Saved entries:
----------------------------------------

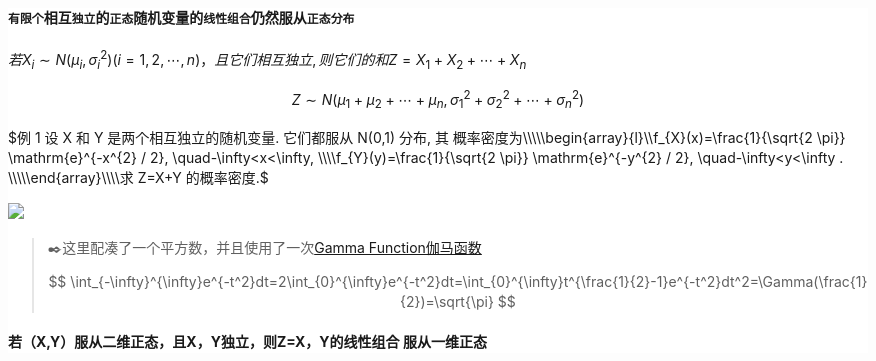 #### **`有限个`****相互****`独立`****的****`正态`****随机变量的****`线性组合`****仍然服从****`正态分布`**

$若 X_{i} \sim N\left(\mu_{i}, \sigma_{i}^{2}\right)(i=1,2, \cdots, n) ，$$且它们相互独立, 则它们的和 Z=X_{1}+X_{2}+\cdots+X_{n}$

$$
Z \sim N\left(\mu_{1}+\mu_{2}+\cdots+\mu_{n}, \sigma_{1}^{2}+\sigma_{2}^{2}+\cdots+\sigma_{n}^{2}\right)
$$

$例 1 设 X 和 Y 是两个相互独立的随机变量. 它们都服从 N(0,1) 分布, 其 概率密度为\\\\\begin{array}{l}\\f_{X}(x)=\frac{1}{\sqrt{2 \pi}} \mathrm{e}^{-x^{2} / 2}, \quad-\infty<x<\infty, \\\\f_{Y}(y)=\frac{1}{\sqrt{2 \pi}} \mathrm{e}^{-y^{2} / 2}, \quad-\infty<y<\infty . \\\\\end{array}\\\\求 Z=X+Y 的概率密度.$

![](image/image_-UC_NkgJrc.png)

> ✒️这里配凑了一个平方数，并且使用了一次[Gamma Function伽马函数](<../Gamma Function伽马函数/Gamma Function伽马函数.md> "Gamma Function伽马函数")
>
> $$
> \int_{-\infty}^{\infty}e^{-t^2}dt=2\int_{0}^{\infty}e^{-t^2}dt=\int_{0}^{\infty}t^{\frac{1}{2}-1}e^{-t^2}dt^2=\Gamma(\frac{1}{2})=\sqrt{\pi}
> $$

#### 若（X,Y）服从二维正态，且X，Y独立，则Z=X，Y的线性组合 服从一维正态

----------------------------------------

## WHAT TO WORK ON
In the records above, some lines hold the word "frac"; copy each such line.

## REPLY
$例 1 设 X 和 Y 是两个相互独立的随机变量. 它们都服从 N(0,1) 分布, 其 概率密度为\\\\\begin{array}{l}\\f_{X}(x)=\frac{1}{\sqrt{2 \pi}} \mathrm{e}^{-x^{2} / 2}, \quad-\infty<x<\infty, \\\\f_{Y}(y)=\frac{1}{\sqrt{2 \pi}} \mathrm{e}^{-y^{2} / 2}, \quad-\infty<y<\infty . \\\\\end{array}\\\\求 Z=X+Y 的概率密度.$
> \int_{-\infty}^{\infty}e^{-t^2}dt=2\int_{0}^{\infty}e^{-t^2}dt=\int_{0}^{\infty}t^{\frac{1}{2}-1}e^{-t^2}dt^2=\Gamma(\frac{1}{2})=\sqrt{\pi}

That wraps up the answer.